Lost logoSorry this post is a little late – but Lost has a one-week layoff ahead (next new ep is Weds March 1st) so I figured I could dilly-dally. (…and it is with the use of the word dilly-dally, that any hope I would ever be renamed Testosterone Prime was lost forever.)

Anyway, the Olympics have thrown a wrench in the typical February Sweeps month. Sweeps months, for you non-industry types, are the key months in the year that the networks use to set advertising rates. Essentially, the ratings in those months are used to forecast future audience levels. November, February and May are the Big Three. During those months, networks usually avoid reruns and air their A-caliber eps, special events, and guest-star stints in a bid to draw our peepers.

With the Olympics airing on NBC, the other nets played a little loose with sweeps, realizing that despite the dwindling popularity of televised Olympics – it is still enough of a draw to sap some viewership away from their programs. With Women’s Figure Skating airing next week – always the capper to the games and a bonafide ratings draw – Lost has taken the week off.

I’ve read on some boards that people have been complaining about Lost‘s schedule this season. We get 2 – 3 new eps and then a series of repeats (the longest being a 5 week layoff.) That’s just par for the course when networks run a standard 22-ep series from September to May. There are only so many eps to fill in that long stretch of time. I think that Fox has it right. In following cable’s lead of running series straight through for shorter micro-seasons, Fox has been saving 24 until January where it then runs uninterrupted through May.

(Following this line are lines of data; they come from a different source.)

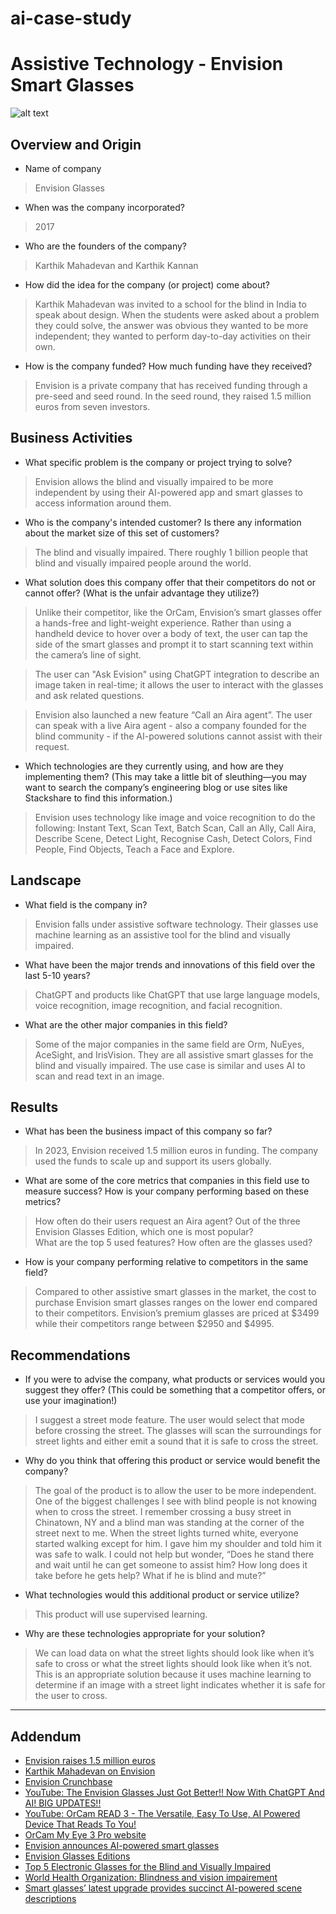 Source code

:# ai-case-study


# Assistive Technology - Envision Smart Glasses
![alt text](https://attoday.b-cdn.net/wp-content/uploads/2024/01/Envision-Glasses-V2.5.jpg)


## Overview and Origin

* Name of company
> Envision Glasses

* When was the company incorporated?
> 2017

* Who are the founders of the company?
> Karthik Mahadevan and Karthik Kannan

* How did the idea for the company (or project) come about?
> Karthik Mahadevan was invited to a school for the blind in India to speak about design. When the students were asked about a problem they could solve, the answer was obvious they wanted to be more independent; they wanted to perform day-to-day activities on their own.

* How is the company funded? How much funding have they received?
> Envision is a private company that has received funding through a pre-seed and seed round. In the seed round, they raised 1.5 million euros from seven investors.


## Business Activities

* What specific problem is the company or project trying to solve?
> Envision allows the blind and visually impaired to be more independent by using their AI-powered app and smart glasses to access information around them. 

* Who is the company's intended customer? Is there any information about the market size of this set of customers?
> The blind and visually impaired. There roughly 1 billion people that blind and visually impaired people around the world. 

* What solution does this company offer that their competitors do not or cannot offer? (What is the unfair advantage they utilize?)
> Unlike their competitor, like the OrCam, Envision’s smart glasses offer a hands-free and light-weight experience. Rather than using a handheld device to hover over a body of text, the user can tap the side of the smart glasses and prompt it to start scanning text within the camera’s line of sight.

> The user can "Ask Evision" using ChatGPT integration to describe an image taken in real-time; it allows the user to interact with the glasses and ask related questions.

> Envision also launched a new feature “Call an Aira agent”. The user can speak with a live Aira agent - also a company founded for the blind community - if the AI-powered solutions cannot assist with their request. 

* Which technologies are they currently using, and how are they implementing them? (This may take a little bit of sleuthing&mdash;you may want to search the company’s engineering blog or use sites like Stackshare to find this information.)
> Envision uses technology like image and voice recognition to do the following: Instant Text, Scan Text, Batch Scan, Call an Ally, Call Aira, Describe Scene, Detect Light, Recognise Cash, Detect Colors, Find People, Find Objects, Teach a Face and Explore.


## Landscape

* What field is the company in?
> Envision falls under assistive software technology. Their glasses use machine learning as an assistive tool for the blind and visually impaired.

* What have been the major trends and innovations of this field over the last 5-10 years?
> ChatGPT and products like ChatGPT that use large language models, voice recognition, image recognition, and facial recognition. 

* What are the other major companies in this field?
> Some of the major companies in the same field are Orm, NuEyes, AceSight, and IrisVision. They are all assistive smart glasses for the blind and visually impaired. The use case is similar and uses AI to scan and read text in an image. 


## Results

* What has been the business impact of this company so far?
> In 2023, Envision received 1.5 million euros in funding. The company used the funds to scale up and support its users globally. 

* What are some of the core metrics that companies in this field use to measure success? How is your company performing based on these metrics?
> How often do their users request an Aira agent? 
> Out of the three Envision Glasses Edition, which one is most popular?  
> What are the top 5 used features? 
> How often are the glasses used?

* How is your company performing relative to competitors in the same field?
> Compared to other assistive smart glasses in the market, the cost to purchase Envision smart glasses ranges on the lower end compared to their competitors. Envision’s premium glasses are priced at $3499 while their competitors range between $2950 and $4995.


## Recommendations

* If you were to advise the company, what products or services would you suggest they offer? (This could be something that a competitor offers, or use your imagination!)
> I suggest a street mode feature. The user would select that mode before crossing the street. The glasses will scan the surroundings for street lights and either emit a sound that it is safe to cross the street. 

* Why do you think that offering this product or service would benefit the company?
> The goal of the product is to allow the user to be more independent. One of the biggest challenges I see with blind people is not knowing when to cross the street. I remember crossing a busy street in Chinatown, NY and a blind man was standing at the corner of the street next to me. When the street lights turned white, everyone started walking except for him. I gave him my shoulder and told him it was safe to walk. I could not help but wonder, “Does he stand there and wait until he can get someone to assist him? How long does it take before he gets help? What if he is blind and mute?” 

* What technologies would this additional product or service utilize?
> This product will use supervised learning.

* Why are these technologies appropriate for your solution?
> We can load data on what the street lights should look like when it’s safe to cross or what the street lights should look like when it’s not. This is an appropriate solution because it uses machine learning to determine if an image with a street light indicates whether it is safe for the user to cross. 


---


## Addendum
* [Envision raises 1.5 million euros](https://www.letsenvision.com/blog/envision-raises-eu1-5-million)
* [Karthik Mahadevan on Envision](https://medium.com/authority-magazine/karthik-mahadevan-of-envision-on-his-big-idea-that-might-change-the-world-c06f5d4c976b)
* [Envision Crunchbase](https://www.crunchbase.com/organization/envision-4/company_financials)
* [YouTube: The Envision Glasses Just Got Better!! Now With ChatGPT And AI! BIG UPDATES!!](https://www.youtube.com/watch?v=6f8NfTwSwvw&t=643s&ab_channel=TheBlindLife)
* [YouTube: OrCam READ 3 - The Versatile, Easy To Use, AI Powered Device That Reads To You!](https://www.youtube.com/watch?v=qb2CVuZ2aaM&ab_channel=TheBlindLife)
* [OrCam My Eye 3 Pro website](https://www.orcam.com/en-us/orcam-myeye-3-pro)
* [Envision announces AI-powered smart glasses](https://www.letsenvision.com/blog/envision-announces-ai-powered-smart-glasses-for-the-blind-and-visually-impaired)
* [Envision Glasses Editions](https://www.letsenvision.com/glasses/home)
* [Top 5 Electronic Glasses for the Blind and Visually Impaired](https://irisvision.com/electronic-glasses-for-the-blind-and-visually-impaired/?srsltid=AfmBOorgQUvqj1_f6UezIxkHagILTrTWDvjLwg-ju-YmYRLTqmPz5VSF)
* [World Health Organization: Blindness and vision impairement](https://www.who.int/news-room/fact-sheets/detail/blindness-and-visual-impairment)
* [Smart glasses’ latest upgrade provides succinct AI-powered scene descriptions](https://attoday.co.uk/smart-glasses-latest-upgrade-provides-succinct-ai-powered-scene-descriptions/)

That approach seems to work best. You end up waiting a little longer for your fave to appear – but when it does – it’s off to the races. We’ll see if others nets follow suit.

All right. Onto this week’s Lost.

1. This week focused on Sayid. In flashback we learned where our fave Iraqi Republican Guard torturer first learned and plied his trade. Set in the first Gulf War, Sayid was approached by a shadowy CIA operative (played with gruff malice by the always creepy Clancy Brown) to extract some intel from his captive former commanding officer. Sayid’s trepidation and subsequent immersion into this grim business was well acted – and from a filmmaking standpoint – the cut from the torture chamber, just before the mayhem erupted, to Sayid exiting the room completely drained, (with a crimson hand the telltale sign to the levels he had sunk), was expertly crafted. That one shot of Sayid’s hand – trailing blood over his ‘tool box’ – was truly chilling.

2. Sayid’s flashback acts as backdrop to the present day capture and interrogation of a suspected ‘other’. The guy tells a fairly convincing tale. He and his wife were on a global balloon trip – headed toward Australia – when they were blown off course and crashed on the island. Eventually, the guy’s wife died, leaving him alone on the island. A fairly convincing tale until you realize that he says his name is Henry Gale. And then you recall that Dorothy Gale had an Uncle Henry – who in the land of Oz (a nickname for Australia) helped lead Dorothy back to the real world in a hot air balloon. The Iraqi born Sayid may not have studied Baum in grade school – but he has been educated in spotting a rat – and through his brutal beating of Mr. Gale we are left with one final shot where Gale – with bloodied, broken face – stares menacingly at Sayid. Another chilling shot. Yes, Gale is indeed ‘one of them’.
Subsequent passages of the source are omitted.